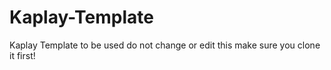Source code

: # Kaplay-Template
Kaplay Template to be used do not change or edit this make sure you clone it first!
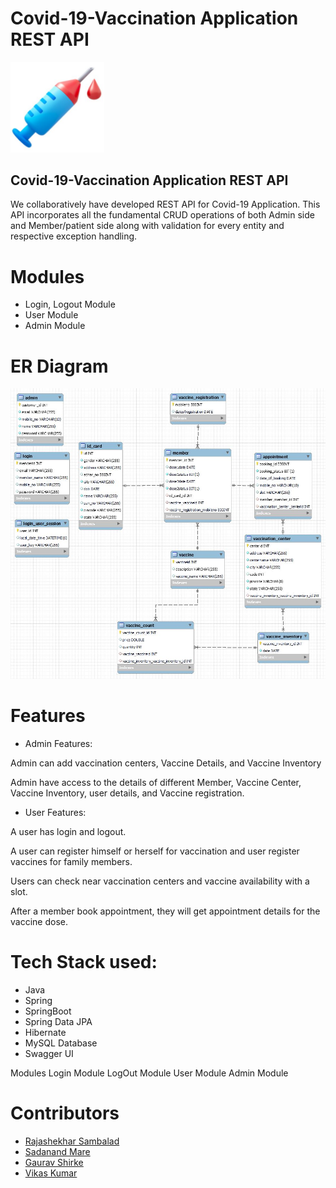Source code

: # Covid-19-Vaccination Application REST API

<img style="width: 150px; heigth=150px" src="BharathCoVax.jpeg">

## Covid-19-Vaccination Application REST API
We collaboratively have developed REST API for Covid-19 Application. This API incorporates all the fundamental CRUD operations of both Admin side and Member/patient side along with validation for every entity and respective exception handling.

# Modules
- Login, Logout Module
- User Module
- Admin Module

# ER Diagram
<img style="" src="covid-19_ER_Diagram.JPG">
<a href="https://github.com/rajashekharms369/Covid-19-Vaccination/blob/main/Covid_19-Vaccination/covid-19_ER_Diagram.JPG"> </a>

# Features

* Admin Features:

Admin can add vaccination centers, Vaccine Details, and Vaccine Inventory

Admin have access to the details of different Member, Vaccine Center, Vaccine Inventory, user details, and Vaccine registration.

* User Features:

A user has login and logout.

A user can register himself or herself for vaccination and user register vaccines for family members.

Users can check near vaccination centers and vaccine availability with a slot.

After a member book appointment, they will get appointment details for the vaccine dose.

# Tech Stack used:
- Java
- Spring
- SpringBoot
- Spring Data JPA
- Hibernate
- MySQL Database
- Swagger UI
 
 Modules
 Login Module
 LogOut Module
 User Module
 Admin Module

# Contributors
- <a href="https://github.com/rajashekharms369">Rajashekhar Sambalad</a>
- <a href="https://github.com/sadanand012"> Sadanand Mare</a>
- <a href="https://github.com/GauravShirkeGS">Gaurav Shirke</a>
- <a href="https://github.comvikaspsr/">Vikas Kumar</a>

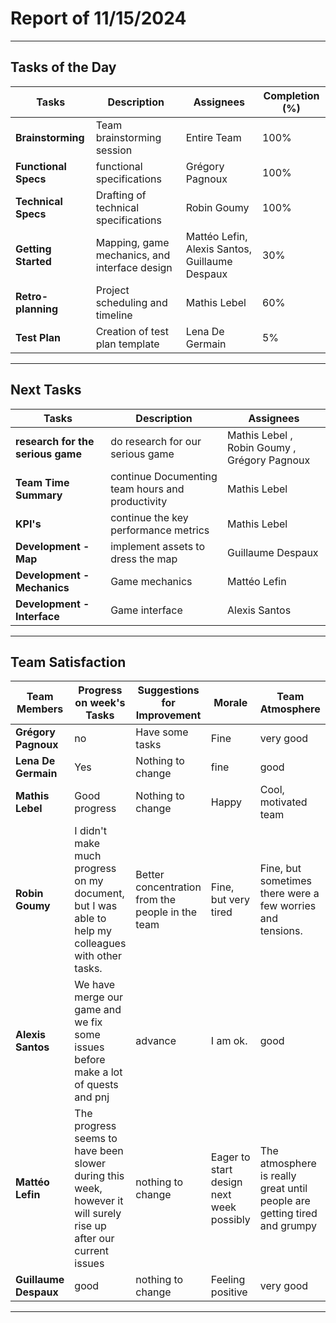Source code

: # Report of 11/15/2024

---

## Tasks of the Day

| **Tasks**              | **Description**                                     | **Assignees**                                  | **Completion (%)** |
|------------------------|-----------------------------------------------------|------------------------------------------------|---------------------|
| **Brainstorming**      | Team brainstorming session                          | Entire Team                                    | 100%               |
| **Functional Specs**   | functional specifications       | Grégory Pagnoux                                | 100%                |
| **Technical Specs**    | Drafting of technical specifications                | Robin Goumy                                    | 100%                |
| **Getting Started**    | Mapping, game mechanics, and interface design       | Mattéo Lefin, Alexis Santos, Guillaume Despaux | 30%                |
| **Retro-planning**     | Project scheduling and timeline                     | Mathis Lebel                                   | 60%                |
| **Test Plan**          | Creation of test plan template                      | Lena De Germain                                | 5%                 |

---

## Next Tasks

| **Tasks**                | **Description**                              | **Assignees**          |
|--------------------------|----------------------------------------------|------------------------|
| **research for the serious game**              |  do research for our serious game                     | Mathis Lebel , Robin Goumy ,  Grégory Pagnoux       |
| **Team Time Summary**    | continue  Documenting team hours and productivity      | Mathis Lebel       |
| **KPI's**                | continue the key performance metrics | Mathis Lebel           |
| **Development - Map**    | implement assets to dress the map                            | Guillaume Despaux      |
| **Development - Mechanics** | Game mechanics                           | Mattéo Lefin           |
| **Development - Interface** | Game interface                           | Alexis Santos          |

---

## Team Satisfaction

| **Team Members**     | **Progress on week's Tasks**                                 | **Suggestions for Improvement**                  | **Morale**                   | **Team Atmosphere**       | **Warnings Today** | **Total Warnings** |
|----------------------|-------------------------------------------------------------|--------------------------------------------------|------------------------------|---------------------------|--------------------|---------------------|
| **Grégory Pagnoux**  | no              | Have some tasks                    | Fine          | very good               | 0                   | 0
| **Lena De Germain**  | Yes                                    | Nothing to change                                |  fine               |  good              | 0                  | 0                   |
| **Mathis Lebel**     | Good progress                                               | Nothing to change                                | Happy                        | Cool, motivated team      | 0                  | 0                   |
| **Robin Goumy**      | I didn't make much progress on my document, but I was able to help my colleagues with other tasks.               | Better concentration from the people in the team                 | Fine, but very tired |Fine, but sometimes there were a few worries and tensions. | 0                  | 0                   | 
| **Alexis Santos**    | We have merge our game and we fix some issues before make a lot of quests and pnj     |  advance | I am ok. | good | 0                  | 0                   |
| **Mattéo Lefin**     | The progress seems to have been slower during this week, however it will surely rise up after our current issues                                 | nothing to change                            | Eager to start design next week possibly      |  The atmosphere is really great until people are getting tired and grumpy       | 0                  | 0                   |
| **Guillaume Despaux**|good | nothing to change | Feeling positive | very good          | 0                  | 0                   |

---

________

Task objective » In the listing above, find the line containing "After a member" and the line containing "## Tasks of the Day", then print exactly those two lines and every line between them, minus the pictures.

Exercise result »
After a member book appointment, they will get appointment details for the vaccine dose.

# Tech Stack used:
- Java
- Spring
- SpringBoot
- Spring Data JPA
- Hibernate
- MySQL Database
- Swagger UI
 
 Modules
 Login Module
 LogOut Module
 User Module
 Admin Module

# Contributors
- <a href="https://github.com/rajashekharms369">Rajashekhar Sambalad</a>
- <a href="https://github.com/sadanand012"> Sadanand Mare</a>
- <a href="https://github.com/GauravShirkeGS">Gaurav Shirke</a>
- <a href="https://github.comvikaspsr/">Vikas Kumar</a>

Source code

: # Report of 11/15/2024

---

## Tasks of the Day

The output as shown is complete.